Among the records below, which lines contain the string "example"? Report them.

[Saved entries]
+---+

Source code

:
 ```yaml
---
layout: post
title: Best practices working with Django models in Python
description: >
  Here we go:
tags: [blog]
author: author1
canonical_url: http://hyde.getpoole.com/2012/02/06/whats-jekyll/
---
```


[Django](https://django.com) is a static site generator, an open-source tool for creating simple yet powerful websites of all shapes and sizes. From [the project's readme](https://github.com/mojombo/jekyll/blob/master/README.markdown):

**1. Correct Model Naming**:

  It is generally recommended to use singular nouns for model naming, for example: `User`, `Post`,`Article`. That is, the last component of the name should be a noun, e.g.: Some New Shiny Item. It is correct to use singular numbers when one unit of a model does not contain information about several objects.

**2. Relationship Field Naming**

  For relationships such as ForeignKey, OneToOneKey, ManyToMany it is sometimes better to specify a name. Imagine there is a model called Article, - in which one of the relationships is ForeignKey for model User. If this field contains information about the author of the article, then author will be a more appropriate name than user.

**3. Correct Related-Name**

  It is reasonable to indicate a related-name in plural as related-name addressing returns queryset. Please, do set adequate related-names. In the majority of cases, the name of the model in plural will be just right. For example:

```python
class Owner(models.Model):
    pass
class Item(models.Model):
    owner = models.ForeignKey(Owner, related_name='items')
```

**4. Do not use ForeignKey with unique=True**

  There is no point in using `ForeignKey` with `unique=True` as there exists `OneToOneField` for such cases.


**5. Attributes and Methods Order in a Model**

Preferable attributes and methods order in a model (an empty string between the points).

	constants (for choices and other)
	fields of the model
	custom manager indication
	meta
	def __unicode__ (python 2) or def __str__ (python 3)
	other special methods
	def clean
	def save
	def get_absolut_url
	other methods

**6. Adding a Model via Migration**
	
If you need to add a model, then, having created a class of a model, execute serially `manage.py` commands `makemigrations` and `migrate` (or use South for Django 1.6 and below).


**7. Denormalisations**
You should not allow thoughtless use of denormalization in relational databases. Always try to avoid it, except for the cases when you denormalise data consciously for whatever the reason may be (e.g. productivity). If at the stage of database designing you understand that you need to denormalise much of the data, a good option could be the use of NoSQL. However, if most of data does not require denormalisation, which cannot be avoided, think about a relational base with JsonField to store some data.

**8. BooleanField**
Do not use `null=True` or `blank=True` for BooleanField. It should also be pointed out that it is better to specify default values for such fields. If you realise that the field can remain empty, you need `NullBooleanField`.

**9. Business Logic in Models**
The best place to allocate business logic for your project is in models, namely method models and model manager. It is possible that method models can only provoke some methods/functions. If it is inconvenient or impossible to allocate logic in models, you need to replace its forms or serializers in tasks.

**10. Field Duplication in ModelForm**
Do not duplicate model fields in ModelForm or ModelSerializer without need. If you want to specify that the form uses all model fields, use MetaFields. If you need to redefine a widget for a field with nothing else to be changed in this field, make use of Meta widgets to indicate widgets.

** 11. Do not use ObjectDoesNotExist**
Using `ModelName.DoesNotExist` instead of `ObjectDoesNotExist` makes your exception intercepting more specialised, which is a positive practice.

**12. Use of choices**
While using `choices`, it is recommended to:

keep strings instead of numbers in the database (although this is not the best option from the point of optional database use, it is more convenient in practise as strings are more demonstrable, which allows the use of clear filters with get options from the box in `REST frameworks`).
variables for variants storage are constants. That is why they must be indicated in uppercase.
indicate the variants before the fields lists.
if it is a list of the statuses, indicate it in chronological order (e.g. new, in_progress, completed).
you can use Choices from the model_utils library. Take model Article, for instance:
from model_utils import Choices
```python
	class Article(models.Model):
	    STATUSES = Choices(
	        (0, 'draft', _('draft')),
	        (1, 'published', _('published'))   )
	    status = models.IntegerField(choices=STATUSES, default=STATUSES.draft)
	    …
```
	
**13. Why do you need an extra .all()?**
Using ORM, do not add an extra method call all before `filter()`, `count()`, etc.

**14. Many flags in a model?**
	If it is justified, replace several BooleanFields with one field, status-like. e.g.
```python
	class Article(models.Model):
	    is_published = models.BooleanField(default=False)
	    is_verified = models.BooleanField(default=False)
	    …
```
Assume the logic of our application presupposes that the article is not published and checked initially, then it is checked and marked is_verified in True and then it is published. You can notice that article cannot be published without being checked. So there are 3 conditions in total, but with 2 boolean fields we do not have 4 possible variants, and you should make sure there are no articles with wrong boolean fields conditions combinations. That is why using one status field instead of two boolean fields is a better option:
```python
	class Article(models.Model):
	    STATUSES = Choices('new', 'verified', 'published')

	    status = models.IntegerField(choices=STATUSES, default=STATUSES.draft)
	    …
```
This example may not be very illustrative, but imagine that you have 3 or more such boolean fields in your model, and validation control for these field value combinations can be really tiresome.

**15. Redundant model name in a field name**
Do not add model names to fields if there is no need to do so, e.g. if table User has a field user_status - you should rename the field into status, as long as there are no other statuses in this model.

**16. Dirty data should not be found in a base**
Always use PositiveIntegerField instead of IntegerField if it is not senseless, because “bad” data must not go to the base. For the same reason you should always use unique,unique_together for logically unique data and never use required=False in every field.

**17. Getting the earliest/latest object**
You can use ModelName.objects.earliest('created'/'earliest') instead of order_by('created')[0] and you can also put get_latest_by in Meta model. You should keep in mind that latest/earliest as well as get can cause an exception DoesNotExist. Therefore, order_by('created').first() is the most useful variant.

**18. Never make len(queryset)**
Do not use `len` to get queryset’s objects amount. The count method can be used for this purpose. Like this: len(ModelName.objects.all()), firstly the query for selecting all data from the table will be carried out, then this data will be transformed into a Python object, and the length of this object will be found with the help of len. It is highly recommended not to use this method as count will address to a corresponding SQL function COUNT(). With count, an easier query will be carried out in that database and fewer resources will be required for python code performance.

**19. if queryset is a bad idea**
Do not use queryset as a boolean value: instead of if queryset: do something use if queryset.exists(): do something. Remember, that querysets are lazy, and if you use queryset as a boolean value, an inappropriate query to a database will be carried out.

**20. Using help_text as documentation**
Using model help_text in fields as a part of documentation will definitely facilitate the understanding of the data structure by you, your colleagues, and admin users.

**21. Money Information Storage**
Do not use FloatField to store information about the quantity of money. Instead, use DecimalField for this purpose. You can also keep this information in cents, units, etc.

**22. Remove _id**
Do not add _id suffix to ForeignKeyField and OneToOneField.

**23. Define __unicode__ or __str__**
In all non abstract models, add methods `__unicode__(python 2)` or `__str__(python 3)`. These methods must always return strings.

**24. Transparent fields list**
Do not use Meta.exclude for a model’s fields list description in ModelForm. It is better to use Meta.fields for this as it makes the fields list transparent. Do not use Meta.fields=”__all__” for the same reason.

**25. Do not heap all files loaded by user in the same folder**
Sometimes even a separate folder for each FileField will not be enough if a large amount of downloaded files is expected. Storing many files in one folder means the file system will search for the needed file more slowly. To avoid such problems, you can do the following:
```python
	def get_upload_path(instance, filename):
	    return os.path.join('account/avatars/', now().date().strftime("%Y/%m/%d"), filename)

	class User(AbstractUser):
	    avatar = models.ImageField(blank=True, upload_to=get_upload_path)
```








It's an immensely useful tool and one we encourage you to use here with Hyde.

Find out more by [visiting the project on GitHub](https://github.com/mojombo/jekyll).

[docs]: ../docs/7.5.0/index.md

+---+

**Answer to this exercise**
  It is generally recommended to use singular nouns for model naming, for example: `User`, `Post`,`Article`. That is, the last component of the name should be a noun, e.g.: Some New Shiny Item. It is correct to use singular numbers when one unit of a model does not contain information about several objects.
  It is reasonable to indicate a related-name in plural as related-name addressing returns queryset. Please, do set adequate related-names. In the majority of cases, the name of the model in plural will be just right. For example:
This example may not be very illustrative, but imagine that you have 3 or more such boolean fields in your model, and validation control for these field value combinations can be really tiresome.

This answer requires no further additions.